Print the data that follows word for word, leaving out any picture.

** Opening INFORMATION GIVEN block **

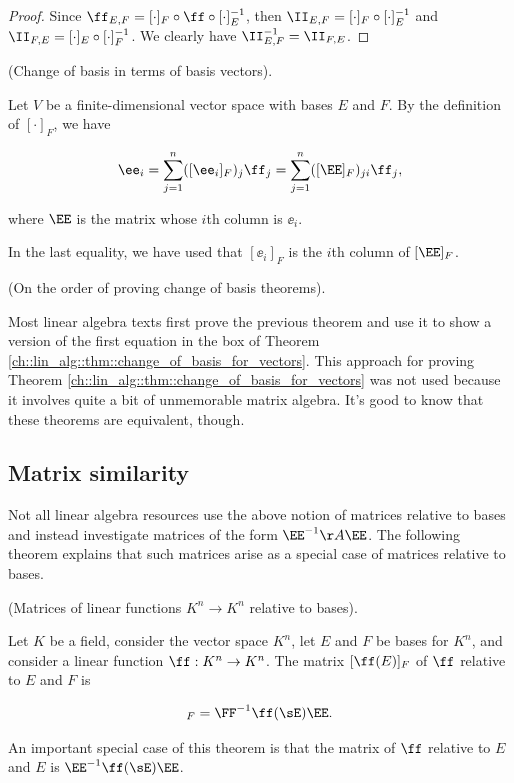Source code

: \begin{proof}
    Since $\ff_{E,F} = [\cdot]_F \circ \ff \circ [\cdot]_E^{-1}$, then $\II_{E,F} = [\cdot]_F \circ [\cdot]_E^{-1}$ and $\II_{F,E} = [\cdot]_E \circ [\cdot]_F^{-1}$. We clearly have $\II_{E,F}^{-1} = \II_{F,E}$.
\end{proof}

\begin{theorem}
\label{ch::lin_alg::thm::change_of_basis_with_basis_vectors}
    (Change of basis in terms of basis vectors).
    
    Let $V$ be a finite-dimensional vector space with bases $E$ and $F$. By the definition of $[\cdot]_F$, we have
    
    \begin{align*}
        \ee_i = \sum_{j = 1}^n ([\ee_i]_F)_j \ff_j = \sum_{j = 1}^n ([\EE]_F)_{ji} \ff_j,
    \end{align*}
    
    where $\EE$ is the matrix whose $i$th column is $\ee_i$.
    
    In the last equality, we have used that $[\ee_i]_F$ is the $i$th column of $[\EE]_F$.
\end{theorem}

\begin{remark}
    (On the order of proving change of basis theorems). 
    
    Most linear algebra texts first prove the previous theorem and use it to show a version of the first equation in the box of Theorem \ref{ch::lin_alg::thm::change_of_basis_for_vectors}. This approach for proving Theorem \ref{ch::lin_alg::thm::change_of_basis_for_vectors} was not used because it involves quite a bit of unmemorable matrix algebra. It's good to know that these theorems are equivalent, though.
\end{remark}

\newpage

\subsection*{Matrix similarity}

Not all linear algebra resources use the above notion of matrices relative to bases and instead investigate matrices of the form $\EE^{-1} \AA \EE$. The following theorem explains that such matrices arise as a special case of matrices relative to bases.

\begin{theorem}
    (Matrices of linear functions $K^n \rightarrow K^n$ relative to bases).
    
    Let $K$ be a field, consider the vector space $K^n$, let $E$ and $F$ be bases for $K^n$, and consider a linear function $\ff:K^n \rightarrow K^n$. The matrix $[\ff(E)]_F$ of $\ff$ relative to $E$ and $F$ is
    
    \begin{align*}
        [\ff(E)]_F = \FF^{-1} \ff(\sE) \EE.
    \end{align*}

    An important special case of this theorem is that the matrix of $\ff$ relative to $E$ and $E$ is $\EE^{-1} \ff(\sE) \EE$.
\end{theorem}

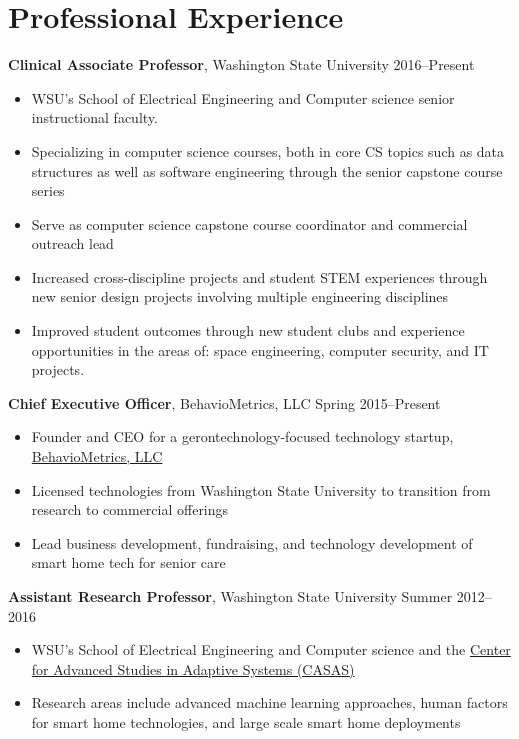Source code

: \AOCLine
\section*{Professional Experience}
\label{sec:professionalexperience}

{\bf Clinical Associate Professor}, Washington State University \hfill 2016--Present
\begin{itemize}
	\item{WSU's School of Electrical Engineering and Computer science senior instructional faculty.}
    \item{Specializing in computer science courses, both in core CS topics such as data structures as well as software engineering through the senior capstone course series}
    \item{Serve as computer science capstone course coordinator and commercial outreach lead}
    \item{Increased cross-discipline projects and student STEM experiences through new senior design projects involving multiple engineering disciplines}
    \item{Improved student outcomes through new student clubs and experience opportunities in the areas of: space engineering, computer security, and IT projects.}
\end{itemize}

{\bf Chief Executive Officer}, BehavioMetrics, LLC \hfill Spring 2015--Present
\begin{itemize}
	\item{Founder and CEO for a gerontechnology-focused technology startup, \href{http://behaviometrics.io}{BehavioMetrics, LLC}}
	\item{Licensed technologies from Washington State University to transition from research to commercial offerings}
	\item{Lead business development, fundraising, and technology development of smart home tech for senior care}
\end{itemize}

{\bf Assistant Research Professor}, Washington State University \hfill Summer 2012--2016
\begin{itemize}
	\item{WSU's School of Electrical Engineering and Computer science and the \href{http://casas.wsu.edu}{Center for Advanced Studies in Adaptive Systems (CASAS)}}
	\item{Research areas include advanced machine learning approaches, human factors for smart home technologies, and large scale smart home deployments}
\end{itemize}

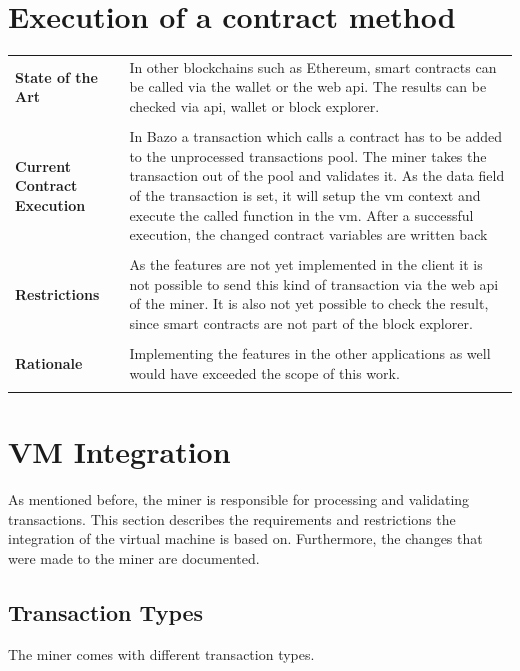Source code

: \section{Execution of a contract method}
\begin{tabular}[t]{ p{3cm} p{12.5cm}}
\raggedright
\textbf{State of the Art} &
In other blockchains such as Ethereum, smart contracts can be called via the wallet or the web api. The results can be checked via api, wallet or block explorer. \\ \\
\raggedright
\textbf{Current Contract Execution} &
In Bazo a transaction which calls a contract has to be added to the unprocessed transactions pool. The miner takes the transaction out of the pool and validates it. As the data field of the transaction is set, it will setup the vm context and execute the called function in the vm. After a successful execution, the changed contract variables are written back \\ \\

\raggedright
\textbf{Restrictions} &
As the features are not yet implemented in the client it is not possible to send this kind of transaction via the web api of the miner. It is also not yet possible to check the result, since smart contracts are not part of the block explorer. \\ \\

\raggedright
\textbf{Rationale} &
Implementing the features in the other applications as well would have exceeded the scope of this work. \\ \\
\end{tabular}

\pagebreak

\section{VM Integration} \label{design_miner}
As mentioned before, the miner is responsible for processing and validating transactions. This section describes the requirements and restrictions the integration of the virtual machine is based on. Furthermore, the changes that were made to the miner are documented.

\subsection{Transaction Types} \label{transactionTypes}
The miner comes with different transaction types.

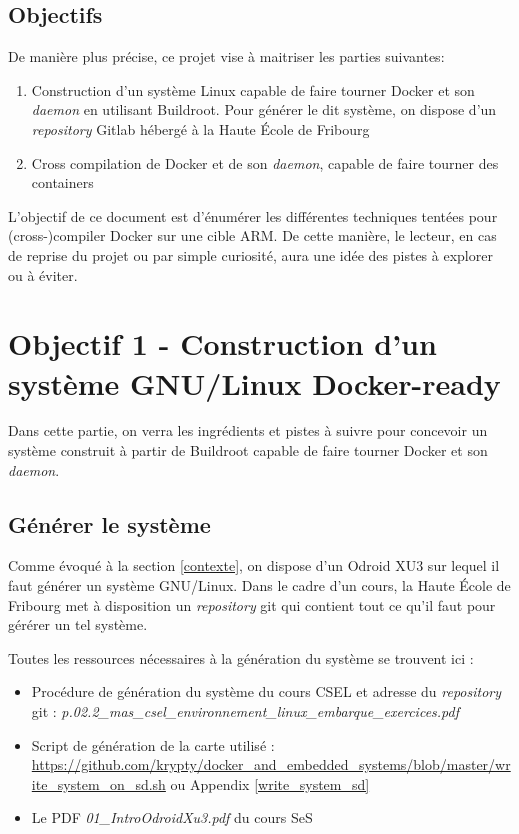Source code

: \documentclass[11pt,a4paper,oneside]{report}
\begin{document}
\section{Objectifs}

De manière plus précise, ce projet vise à maitriser les parties suivantes:

\begin{enumerate}
  \item Construction d'un système Linux capable de faire tourner Docker et son \emph{daemon} en utilisant Buildroot. Pour générer le dit système, on dispose d'un \emph{repository} Gitlab hébergé à la Haute École de Fribourg

  \item Cross compilation de Docker et de son \emph{daemon}, capable de faire tourner des containers
\end{enumerate}

L'objectif de ce document est d'énumérer les différentes techniques tentées pour (cross-)compiler Docker sur une cible ARM. De cette manière, le lecteur, en cas de reprise du projet ou par simple curiosité, aura une idée des pistes à explorer ou à éviter.



\chapter{Objectif 1 - Construction d'un système GNU/Linux Docker-ready}

Dans cette partie, on verra les ingrédients et pistes à suivre pour concevoir un système construit à partir de Buildroot capable de faire tourner Docker et son \emph{daemon}.

\section{Générer le système}

Comme évoqué à la section \ref{contexte}, on dispose d'un Odroid XU3 sur lequel il faut générer un système GNU/Linux. Dans le cadre d'un cours, la Haute École de Fribourg met à disposition un \emph{repository} git qui contient tout ce qu'il faut pour gérérer un tel système.

Toutes les ressources nécessaires à la génération du système se trouvent ici :

\begin{itemize}
  \item Procédure de génération du système du cours CSEL et adresse du \textit{repository} git : \emph{\newline p.02.2\_mas\_csel\_environnement\_linux\_embarque\_exercices.pdf}
  \item Script de génération de la carte utilisé : \url{https://github.com/krypty/docker\_and\_embedded\_systems/blob/master/write\_system\_on\_sd.sh} ou Appendix \ref{write_system_sd}
  \item Le PDF \emph{01\_IntroOdroidXu3.pdf} du cours SeS
\end{itemize}
\end{document}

** Closing INFORMATION GIVEN block **

### COMPLETED EXERCISE
Source code

: \begin{proof}
    Since $\ff_{E,F} = [\cdot]_F \circ \ff \circ [\cdot]_E^{-1}$, then $\II_{E,F} = [\cdot]_F \circ [\cdot]_E^{-1}$ and $\II_{F,E} = [\cdot]_E \circ [\cdot]_F^{-1}$. We clearly have $\II_{E,F}^{-1} = \II_{F,E}$.
\end{proof}

\begin{theorem}
\label{ch::lin_alg::thm::change_of_basis_with_basis_vectors}
    (Change of basis in terms of basis vectors).
    
    Let $V$ be a finite-dimensional vector space with bases $E$ and $F$. By the definition of $[\cdot]_F$, we have
    
    \begin{align*}
        \ee_i = \sum_{j = 1}^n ([\ee_i]_F)_j \ff_j = \sum_{j = 1}^n ([\EE]_F)_{ji} \ff_j,
    \end{align*}
    
    where $\EE$ is the matrix whose $i$th column is $\ee_i$.
    
    In the last equality, we have used that $[\ee_i]_F$ is the $i$th column of $[\EE]_F$.
\end{theorem}

\begin{remark}
    (On the order of proving change of basis theorems). 
    
    Most linear algebra texts first prove the previous theorem and use it to show a version of the first equation in the box of Theorem \ref{ch::lin_alg::thm::change_of_basis_for_vectors}. This approach for proving Theorem \ref{ch::lin_alg::thm::change_of_basis_for_vectors} was not used because it involves quite a bit of unmemorable matrix algebra. It's good to know that these theorems are equivalent, though.
\end{remark}

\newpage

\subsection*{Matrix similarity}

Not all linear algebra resources use the above notion of matrices relative to bases and instead investigate matrices of the form $\EE^{-1} \AA \EE$. The following theorem explains that such matrices arise as a special case of matrices relative to bases.

\begin{theorem}
    (Matrices of linear functions $K^n \rightarrow K^n$ relative to bases).
    
    Let $K$ be a field, consider the vector space $K^n$, let $E$ and $F$ be bases for $K^n$, and consider a linear function $\ff:K^n \rightarrow K^n$. The matrix $[\ff(E)]_F$ of $\ff$ relative to $E$ and $F$ is
    
    \begin{align*}
        [\ff(E)]_F = \FF^{-1} \ff(\sE) \EE.
    \end{align*}

    An important special case of this theorem is that the matrix of $\ff$ relative to $E$ and $E$ is $\EE^{-1} \ff(\sE) \EE$.
\end{theorem}

Source code

: \AOCLine
\section*{Professional Experience}
\label{sec:professionalexperience}

{\bf Clinical Associate Professor}, Washington State University \hfill 2016--Present
\begin{itemize}
	\item{WSU's School of Electrical Engineering and Computer science senior instructional faculty.}
    \item{Specializing in computer science courses, both in core CS topics such as data structures as well as software engineering through the senior capstone course series}
    \item{Serve as computer science capstone course coordinator and commercial outreach lead}
    \item{Increased cross-discipline projects and student STEM experiences through new senior design projects involving multiple engineering disciplines}
    \item{Improved student outcomes through new student clubs and experience opportunities in the areas of: space engineering, computer security, and IT projects.}
\end{itemize}

{\bf Chief Executive Officer}, BehavioMetrics, LLC \hfill Spring 2015--Present
\begin{itemize}
	\item{Founder and CEO for a gerontechnology-focused technology startup, \href{http://behaviometrics.io}{BehavioMetrics, LLC}}
	\item{Licensed technologies from Washington State University to transition from research to commercial offerings}
	\item{Lead business development, fundraising, and technology development of smart home tech for senior care}
\end{itemize}

{\bf Assistant Research Professor}, Washington State University \hfill Summer 2012--2016
\begin{itemize}
	\item{WSU's School of Electrical Engineering and Computer science and the \href{http://casas.wsu.edu}{Center for Advanced Studies in Adaptive Systems (CASAS)}}
	\item{Research areas include advanced machine learning approaches, human factors for smart home technologies, and large scale smart home deployments}
\end{itemize}

Source code

: \section{Execution of a contract method}
\begin{tabular}[t]{ p{3cm} p{12.5cm}}
\raggedright
\textbf{State of the Art} &
In other blockchains such as Ethereum, smart contracts can be called via the wallet or the web api. The results can be checked via api, wallet or block explorer. \\ \\
\raggedright
\textbf{Current Contract Execution} &
In Bazo a transaction which calls a contract has to be added to the unprocessed transactions pool. The miner takes the transaction out of the pool and validates it. As the data field of the transaction is set, it will setup the vm context and execute the called function in the vm. After a successful execution, the changed contract variables are written back \\ \\

\raggedright
\textbf{Restrictions} &
As the features are not yet implemented in the client it is not possible to send this kind of transaction via the web api of the miner. It is also not yet possible to check the result, since smart contracts are not part of the block explorer. \\ \\

\raggedright
\textbf{Rationale} &
Implementing the features in the other applications as well would have exceeded the scope of this work. \\ \\
\end{tabular}

\pagebreak

\section{VM Integration} \label{design_miner}
As mentioned before, the miner is responsible for processing and validating transactions. This section describes the requirements and restrictions the integration of the virtual machine is based on. Furthermore, the changes that were made to the miner are documented.

\subsection{Transaction Types} \label{transactionTypes}
The miner comes with different transaction types.

Source code

: \documentclass[11pt,a4paper,oneside]{report}
\begin{document}
\section{Objectifs}

De manière plus précise, ce projet vise à maitriser les parties suivantes:

\begin{enumerate}
  \item Construction d'un système Linux capable de faire tourner Docker et son \emph{daemon} en utilisant Buildroot. Pour générer le dit système, on dispose d'un \emph{repository} Gitlab hébergé à la Haute École de Fribourg

  \item Cross compilation de Docker et de son \emph{daemon}, capable de faire tourner des containers
\end{enumerate}

L'objectif de ce document est d'énumérer les différentes techniques tentées pour (cross-)compiler Docker sur une cible ARM. De cette manière, le lecteur, en cas de reprise du projet ou par simple curiosité, aura une idée des pistes à explorer ou à éviter.



\chapter{Objectif 1 - Construction d'un système GNU/Linux Docker-ready}

Dans cette partie, on verra les ingrédients et pistes à suivre pour concevoir un système construit à partir de Buildroot capable de faire tourner Docker et son \emph{daemon}.

\section{Générer le système}

Comme évoqué à la section \ref{contexte}, on dispose d'un Odroid XU3 sur lequel il faut générer un système GNU/Linux. Dans le cadre d'un cours, la Haute École de Fribourg met à disposition un \emph{repository} git qui contient tout ce qu'il faut pour gérérer un tel système.

Toutes les ressources nécessaires à la génération du système se trouvent ici :

\begin{itemize}
  \item Procédure de génération du système du cours CSEL et adresse du \textit{repository} git : \emph{\newline p.02.2\_mas\_csel\_environnement\_linux\_embarque\_exercices.pdf}
  \item Script de génération de la carte utilisé : \url{https://github.com/krypty/docker\_and\_embedded\_systems/blob/master/write\_system\_on\_sd.sh} ou Appendix \ref{write_system_sd}
  \item Le PDF \emph{01\_IntroOdroidXu3.pdf} du cours SeS
\end{itemize}
\end{document}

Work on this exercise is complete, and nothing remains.